- Born: Athens, Greece
- Education: University of Reading Institute of Culinary Education
- Occupations: Chef, Restaurateur

= Georgianna Hiliadaki =

Greek chef and restaurateur

Georgianna Hiliadaki is a Greek Michelin star chef and restaurateur, owner of the Funky Gourmet restaurant. Along with her partner, Nikos Roussos, have been called “the Greek power duo” who are the executive chefs and cofounders of Hospitality Group Modern Greek Food Group (MGFG). The Funky Gourmet in Athens, Greece is their flagship restaurant and has 2 Michelin Stars. It was founded in 2009. They met when they attended the Institute of Culinary Education in New York City and graduated in 2003.
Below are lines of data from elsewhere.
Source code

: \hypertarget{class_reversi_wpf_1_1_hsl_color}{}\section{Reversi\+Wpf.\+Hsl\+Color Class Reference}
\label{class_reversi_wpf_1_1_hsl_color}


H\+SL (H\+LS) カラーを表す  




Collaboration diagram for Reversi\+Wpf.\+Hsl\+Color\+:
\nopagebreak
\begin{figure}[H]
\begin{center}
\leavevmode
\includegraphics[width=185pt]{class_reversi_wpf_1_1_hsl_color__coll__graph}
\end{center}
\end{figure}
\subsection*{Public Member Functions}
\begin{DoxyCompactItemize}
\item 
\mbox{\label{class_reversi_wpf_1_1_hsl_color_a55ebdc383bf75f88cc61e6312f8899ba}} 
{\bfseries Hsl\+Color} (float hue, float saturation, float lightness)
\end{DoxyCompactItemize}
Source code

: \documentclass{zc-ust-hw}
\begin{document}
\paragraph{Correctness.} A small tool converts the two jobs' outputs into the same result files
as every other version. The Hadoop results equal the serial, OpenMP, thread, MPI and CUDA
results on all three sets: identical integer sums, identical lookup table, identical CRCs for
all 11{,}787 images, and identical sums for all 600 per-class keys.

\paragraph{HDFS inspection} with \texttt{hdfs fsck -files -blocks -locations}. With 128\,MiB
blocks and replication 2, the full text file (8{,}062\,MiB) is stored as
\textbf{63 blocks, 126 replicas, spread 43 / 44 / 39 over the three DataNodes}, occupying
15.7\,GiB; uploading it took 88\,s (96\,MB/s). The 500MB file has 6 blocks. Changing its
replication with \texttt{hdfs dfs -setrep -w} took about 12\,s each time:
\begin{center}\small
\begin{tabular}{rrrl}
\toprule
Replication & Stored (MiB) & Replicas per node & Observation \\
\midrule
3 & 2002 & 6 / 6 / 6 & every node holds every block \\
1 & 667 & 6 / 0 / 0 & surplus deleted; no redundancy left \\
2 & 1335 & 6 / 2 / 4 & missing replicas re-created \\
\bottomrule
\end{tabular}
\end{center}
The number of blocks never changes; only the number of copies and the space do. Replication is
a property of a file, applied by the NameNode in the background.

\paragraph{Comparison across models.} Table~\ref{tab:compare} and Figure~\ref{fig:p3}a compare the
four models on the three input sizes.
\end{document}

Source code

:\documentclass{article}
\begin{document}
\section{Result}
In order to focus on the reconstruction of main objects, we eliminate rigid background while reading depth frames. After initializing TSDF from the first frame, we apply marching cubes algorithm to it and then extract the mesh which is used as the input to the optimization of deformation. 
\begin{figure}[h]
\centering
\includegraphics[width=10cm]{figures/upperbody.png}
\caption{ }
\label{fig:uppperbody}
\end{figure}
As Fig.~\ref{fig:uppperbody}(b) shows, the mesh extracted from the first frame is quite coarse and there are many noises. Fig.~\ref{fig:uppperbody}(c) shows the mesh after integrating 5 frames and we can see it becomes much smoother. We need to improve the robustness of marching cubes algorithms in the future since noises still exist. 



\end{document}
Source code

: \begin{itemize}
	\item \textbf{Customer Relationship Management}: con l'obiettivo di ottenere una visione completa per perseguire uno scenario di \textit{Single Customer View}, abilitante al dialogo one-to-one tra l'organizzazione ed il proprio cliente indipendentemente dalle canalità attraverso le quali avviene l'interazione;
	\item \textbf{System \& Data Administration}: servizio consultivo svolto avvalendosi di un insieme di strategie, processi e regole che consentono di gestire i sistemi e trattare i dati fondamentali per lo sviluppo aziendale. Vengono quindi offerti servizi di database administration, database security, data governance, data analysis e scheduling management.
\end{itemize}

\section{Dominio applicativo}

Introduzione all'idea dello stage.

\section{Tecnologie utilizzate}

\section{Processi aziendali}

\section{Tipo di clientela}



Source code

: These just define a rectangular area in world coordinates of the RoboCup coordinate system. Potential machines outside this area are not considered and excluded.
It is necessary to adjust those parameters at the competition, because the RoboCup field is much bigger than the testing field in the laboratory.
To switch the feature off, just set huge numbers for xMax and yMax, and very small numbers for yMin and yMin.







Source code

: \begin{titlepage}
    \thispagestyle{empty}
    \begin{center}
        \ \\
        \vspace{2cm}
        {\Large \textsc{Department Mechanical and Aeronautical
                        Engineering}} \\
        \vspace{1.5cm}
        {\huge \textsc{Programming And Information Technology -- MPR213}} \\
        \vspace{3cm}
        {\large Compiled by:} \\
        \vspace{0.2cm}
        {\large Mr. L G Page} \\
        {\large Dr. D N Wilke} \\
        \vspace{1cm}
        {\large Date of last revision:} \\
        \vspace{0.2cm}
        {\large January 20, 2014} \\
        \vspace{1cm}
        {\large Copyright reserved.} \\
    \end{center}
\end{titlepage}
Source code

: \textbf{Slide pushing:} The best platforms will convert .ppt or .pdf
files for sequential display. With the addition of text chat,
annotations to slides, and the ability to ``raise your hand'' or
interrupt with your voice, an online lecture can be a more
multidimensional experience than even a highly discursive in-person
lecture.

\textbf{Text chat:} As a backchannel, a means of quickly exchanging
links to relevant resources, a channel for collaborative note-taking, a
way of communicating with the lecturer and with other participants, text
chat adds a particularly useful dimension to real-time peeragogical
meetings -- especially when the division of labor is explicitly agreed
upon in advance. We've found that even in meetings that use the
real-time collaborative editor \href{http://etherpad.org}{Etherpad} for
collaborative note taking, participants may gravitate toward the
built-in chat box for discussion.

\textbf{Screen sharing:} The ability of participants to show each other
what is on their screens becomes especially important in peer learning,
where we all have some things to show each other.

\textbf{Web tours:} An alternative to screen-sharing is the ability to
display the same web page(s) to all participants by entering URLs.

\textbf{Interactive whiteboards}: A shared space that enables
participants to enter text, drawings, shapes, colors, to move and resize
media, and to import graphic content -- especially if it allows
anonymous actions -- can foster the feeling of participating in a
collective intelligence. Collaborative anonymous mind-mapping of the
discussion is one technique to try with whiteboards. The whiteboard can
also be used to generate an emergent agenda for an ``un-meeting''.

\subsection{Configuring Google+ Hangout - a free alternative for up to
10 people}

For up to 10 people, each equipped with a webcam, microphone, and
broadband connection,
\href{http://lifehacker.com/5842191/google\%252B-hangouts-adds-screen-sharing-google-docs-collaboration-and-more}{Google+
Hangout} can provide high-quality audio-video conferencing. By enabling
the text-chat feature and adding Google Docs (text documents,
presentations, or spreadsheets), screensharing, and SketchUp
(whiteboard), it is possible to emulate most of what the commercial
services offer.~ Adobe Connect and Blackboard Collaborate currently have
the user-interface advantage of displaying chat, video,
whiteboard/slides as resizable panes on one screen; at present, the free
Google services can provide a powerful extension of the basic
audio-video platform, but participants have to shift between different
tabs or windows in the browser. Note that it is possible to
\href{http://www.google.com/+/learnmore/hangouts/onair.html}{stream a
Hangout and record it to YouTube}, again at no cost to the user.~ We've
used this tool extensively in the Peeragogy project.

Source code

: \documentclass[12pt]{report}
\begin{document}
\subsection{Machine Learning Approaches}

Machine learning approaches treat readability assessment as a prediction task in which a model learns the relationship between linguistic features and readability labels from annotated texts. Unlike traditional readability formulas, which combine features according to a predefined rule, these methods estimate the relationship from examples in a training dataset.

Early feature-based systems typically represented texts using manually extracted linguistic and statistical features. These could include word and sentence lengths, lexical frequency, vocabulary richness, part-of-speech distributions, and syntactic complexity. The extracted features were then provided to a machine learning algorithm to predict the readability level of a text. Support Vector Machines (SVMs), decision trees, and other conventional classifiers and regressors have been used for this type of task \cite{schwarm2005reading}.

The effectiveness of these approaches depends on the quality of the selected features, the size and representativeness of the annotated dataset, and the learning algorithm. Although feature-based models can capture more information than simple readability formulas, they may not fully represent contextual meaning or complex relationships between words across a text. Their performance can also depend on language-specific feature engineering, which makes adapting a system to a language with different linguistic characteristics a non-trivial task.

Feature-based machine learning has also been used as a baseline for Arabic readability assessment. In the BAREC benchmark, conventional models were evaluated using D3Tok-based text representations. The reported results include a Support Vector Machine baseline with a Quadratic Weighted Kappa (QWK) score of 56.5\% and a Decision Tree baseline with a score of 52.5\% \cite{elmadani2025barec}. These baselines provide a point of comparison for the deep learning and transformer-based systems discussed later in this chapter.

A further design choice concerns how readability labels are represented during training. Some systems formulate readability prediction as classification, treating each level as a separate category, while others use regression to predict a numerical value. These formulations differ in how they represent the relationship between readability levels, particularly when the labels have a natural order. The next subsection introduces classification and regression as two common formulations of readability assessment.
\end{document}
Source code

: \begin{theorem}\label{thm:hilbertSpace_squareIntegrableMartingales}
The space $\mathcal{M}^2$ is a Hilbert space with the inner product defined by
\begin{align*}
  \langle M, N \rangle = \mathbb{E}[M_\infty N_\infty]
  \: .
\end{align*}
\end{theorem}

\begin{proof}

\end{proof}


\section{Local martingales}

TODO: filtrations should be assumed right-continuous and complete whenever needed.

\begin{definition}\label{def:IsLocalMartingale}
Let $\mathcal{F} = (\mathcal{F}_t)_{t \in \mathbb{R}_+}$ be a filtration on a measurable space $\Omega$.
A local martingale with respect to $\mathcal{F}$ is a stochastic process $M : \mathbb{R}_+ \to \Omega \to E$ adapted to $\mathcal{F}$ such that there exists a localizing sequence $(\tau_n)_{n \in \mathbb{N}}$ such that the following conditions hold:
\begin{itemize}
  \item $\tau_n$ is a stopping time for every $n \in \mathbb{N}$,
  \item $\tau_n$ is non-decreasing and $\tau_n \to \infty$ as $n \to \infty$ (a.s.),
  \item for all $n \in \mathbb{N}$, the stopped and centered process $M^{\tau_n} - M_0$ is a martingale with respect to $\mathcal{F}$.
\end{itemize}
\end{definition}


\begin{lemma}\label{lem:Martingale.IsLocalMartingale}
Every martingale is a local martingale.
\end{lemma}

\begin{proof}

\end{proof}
In June 2014, along with Alex and Andreas Labridis, they opened OPSO Restaurant in London. Beginning in 2016, OPSO has been listed by the Michelin Guide as a “good plate” restaurant and since 2018, one of the 100 Best Restaurants in the UK by OpenTable.

==Biography==
Hiliadaki was born in Athens. At the University of Reading, she studied European Relations and Italian. She continued on to ICE, earning degrees in culinary arts and restaurant management. In 2009, Georgianna and Nikos returned to Athens and opened what was described as a private chef business which led to the opening of Funky Gourmet. After they opened OPSO, they opened Pitta Bun in the Carnaby section of London. In 2017, she was named Best Female Chef in Greece and in the same year, 4th Best Female Chef in the World according to The Best Chef Awards.